● WHAT THE TASK ASKS:
In your copy, reproduce each entry exactly and leave out the pictures.

-- EXTRACTED DATA follows --

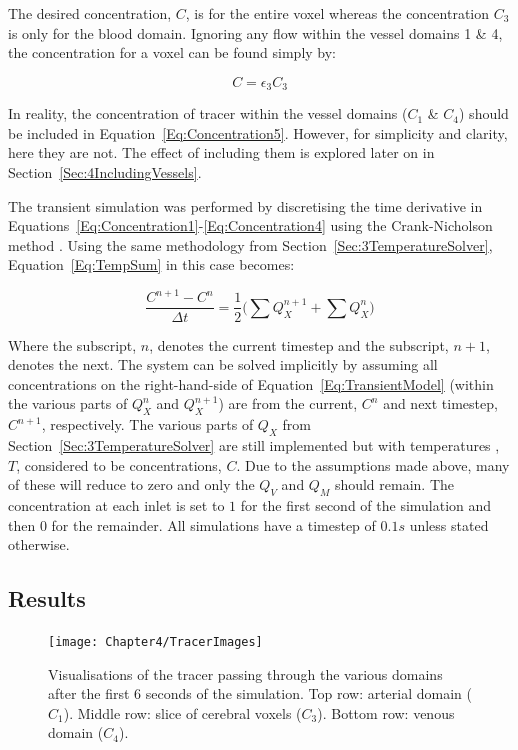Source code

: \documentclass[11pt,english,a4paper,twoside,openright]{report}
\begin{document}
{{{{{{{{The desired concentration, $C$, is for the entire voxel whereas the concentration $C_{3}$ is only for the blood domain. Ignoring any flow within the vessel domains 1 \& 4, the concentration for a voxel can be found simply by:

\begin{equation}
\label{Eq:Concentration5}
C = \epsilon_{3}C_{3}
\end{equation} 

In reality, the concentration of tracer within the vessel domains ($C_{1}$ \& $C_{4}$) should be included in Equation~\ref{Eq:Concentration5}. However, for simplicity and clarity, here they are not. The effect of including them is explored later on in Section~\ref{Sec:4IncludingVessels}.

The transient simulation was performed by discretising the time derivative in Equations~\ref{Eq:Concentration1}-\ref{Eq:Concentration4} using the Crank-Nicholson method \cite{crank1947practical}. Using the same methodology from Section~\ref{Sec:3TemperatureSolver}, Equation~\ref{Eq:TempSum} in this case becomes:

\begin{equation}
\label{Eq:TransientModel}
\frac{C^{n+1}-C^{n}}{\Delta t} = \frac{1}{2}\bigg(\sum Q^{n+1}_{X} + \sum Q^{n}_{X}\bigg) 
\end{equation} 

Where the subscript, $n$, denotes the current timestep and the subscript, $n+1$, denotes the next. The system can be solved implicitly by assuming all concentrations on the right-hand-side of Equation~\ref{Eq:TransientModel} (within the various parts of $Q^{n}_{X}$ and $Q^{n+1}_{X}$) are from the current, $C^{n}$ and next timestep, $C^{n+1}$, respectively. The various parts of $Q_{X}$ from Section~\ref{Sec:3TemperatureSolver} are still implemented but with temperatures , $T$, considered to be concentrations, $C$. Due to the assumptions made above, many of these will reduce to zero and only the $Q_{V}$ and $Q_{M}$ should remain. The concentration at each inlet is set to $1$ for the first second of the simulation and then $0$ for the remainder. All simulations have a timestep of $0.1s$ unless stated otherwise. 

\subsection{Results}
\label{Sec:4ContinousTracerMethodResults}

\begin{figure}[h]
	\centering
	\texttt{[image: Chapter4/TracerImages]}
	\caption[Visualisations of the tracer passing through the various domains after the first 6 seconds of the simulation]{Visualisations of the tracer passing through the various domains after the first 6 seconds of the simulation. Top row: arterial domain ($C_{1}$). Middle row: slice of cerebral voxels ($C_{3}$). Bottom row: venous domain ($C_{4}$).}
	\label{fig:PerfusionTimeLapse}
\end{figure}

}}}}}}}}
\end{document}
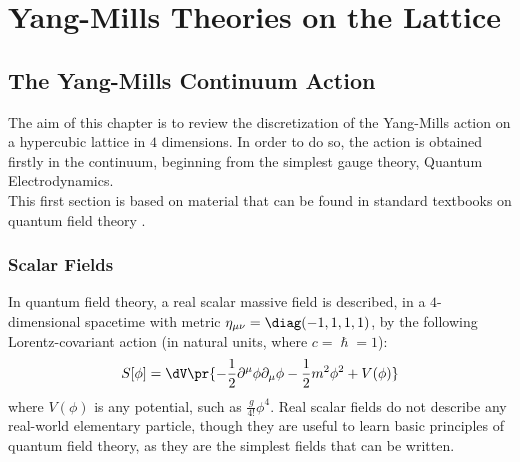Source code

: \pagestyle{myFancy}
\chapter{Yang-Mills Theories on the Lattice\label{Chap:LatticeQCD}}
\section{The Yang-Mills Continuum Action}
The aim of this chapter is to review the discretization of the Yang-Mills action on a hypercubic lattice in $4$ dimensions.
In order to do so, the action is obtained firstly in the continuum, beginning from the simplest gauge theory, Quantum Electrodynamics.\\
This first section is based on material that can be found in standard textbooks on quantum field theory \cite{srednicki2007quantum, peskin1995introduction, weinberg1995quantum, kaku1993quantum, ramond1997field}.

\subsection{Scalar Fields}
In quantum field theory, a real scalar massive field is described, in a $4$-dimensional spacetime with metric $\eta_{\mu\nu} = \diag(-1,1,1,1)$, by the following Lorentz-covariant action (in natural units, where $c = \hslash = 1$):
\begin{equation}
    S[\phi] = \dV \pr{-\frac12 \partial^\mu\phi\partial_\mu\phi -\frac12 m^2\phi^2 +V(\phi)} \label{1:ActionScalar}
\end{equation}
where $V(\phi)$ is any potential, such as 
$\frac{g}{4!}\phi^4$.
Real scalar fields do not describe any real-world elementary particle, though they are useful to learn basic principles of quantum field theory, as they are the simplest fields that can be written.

-- EXTRACTED DATA concluded --

● RESPONSE:
Source code

: \documentclass[11pt,english,a4paper,twoside,openright]{report}
\begin{document}
{{{{{{{{The desired concentration, $C$, is for the entire voxel whereas the concentration $C_{3}$ is only for the blood domain. Ignoring any flow within the vessel domains 1 \& 4, the concentration for a voxel can be found simply by:

\begin{equation}
\label{Eq:Concentration5}
C = \epsilon_{3}C_{3}
\end{equation} 

In reality, the concentration of tracer within the vessel domains ($C_{1}$ \& $C_{4}$) should be included in Equation~\ref{Eq:Concentration5}. However, for simplicity and clarity, here they are not. The effect of including them is explored later on in Section~\ref{Sec:4IncludingVessels}.

The transient simulation was performed by discretising the time derivative in Equations~\ref{Eq:Concentration1}-\ref{Eq:Concentration4} using the Crank-Nicholson method \cite{crank1947practical}. Using the same methodology from Section~\ref{Sec:3TemperatureSolver}, Equation~\ref{Eq:TempSum} in this case becomes:

\begin{equation}
\label{Eq:TransientModel}
\frac{C^{n+1}-C^{n}}{\Delta t} = \frac{1}{2}\bigg(\sum Q^{n+1}_{X} + \sum Q^{n}_{X}\bigg) 
\end{equation} 

Where the subscript, $n$, denotes the current timestep and the subscript, $n+1$, denotes the next. The system can be solved implicitly by assuming all concentrations on the right-hand-side of Equation~\ref{Eq:TransientModel} (within the various parts of $Q^{n}_{X}$ and $Q^{n+1}_{X}$) are from the current, $C^{n}$ and next timestep, $C^{n+1}$, respectively. The various parts of $Q_{X}$ from Section~\ref{Sec:3TemperatureSolver} are still implemented but with temperatures , $T$, considered to be concentrations, $C$. Due to the assumptions made above, many of these will reduce to zero and only the $Q_{V}$ and $Q_{M}$ should remain. The concentration at each inlet is set to $1$ for the first second of the simulation and then $0$ for the remainder. All simulations have a timestep of $0.1s$ unless stated otherwise. 

\subsection{Results}
\label{Sec:4ContinousTracerMethodResults}

\begin{figure}[h]
	\centering
	\texttt{[image: Chapter4/TracerImages]}
	\caption[Visualisations of the tracer passing through the various domains after the first 6 seconds of the simulation]{Visualisations of the tracer passing through the various domains after the first 6 seconds of the simulation. Top row: arterial domain ($C_{1}$). Middle row: slice of cerebral voxels ($C_{3}$). Bottom row: venous domain ($C_{4}$).}
	\label{fig:PerfusionTimeLapse}
\end{figure}

}}}}}}}}
\end{document}
Source code

: \pagestyle{myFancy}
\chapter{Yang-Mills Theories on the Lattice\label{Chap:LatticeQCD}}
\section{The Yang-Mills Continuum Action}
The aim of this chapter is to review the discretization of the Yang-Mills action on a hypercubic lattice in $4$ dimensions.
In order to do so, the action is obtained firstly in the continuum, beginning from the simplest gauge theory, Quantum Electrodynamics.\\
This first section is based on material that can be found in standard textbooks on quantum field theory \cite{srednicki2007quantum, peskin1995introduction, weinberg1995quantum, kaku1993quantum, ramond1997field}.

\subsection{Scalar Fields}
In quantum field theory, a real scalar massive field is described, in a $4$-dimensional spacetime with metric $\eta_{\mu\nu} = \diag(-1,1,1,1)$, by the following Lorentz-covariant action (in natural units, where $c = \hslash = 1$):
\begin{equation}
    S[\phi] = \dV \pr{-\frac12 \partial^\mu\phi\partial_\mu\phi -\frac12 m^2\phi^2 +V(\phi)} \label{1:ActionScalar}
\end{equation}
where $V(\phi)$ is any potential, such as 
$\frac{g}{4!}\phi^4$.
Real scalar fields do not describe any real-world elementary particle, though they are useful to learn basic principles of quantum field theory, as they are the simplest fields that can be written.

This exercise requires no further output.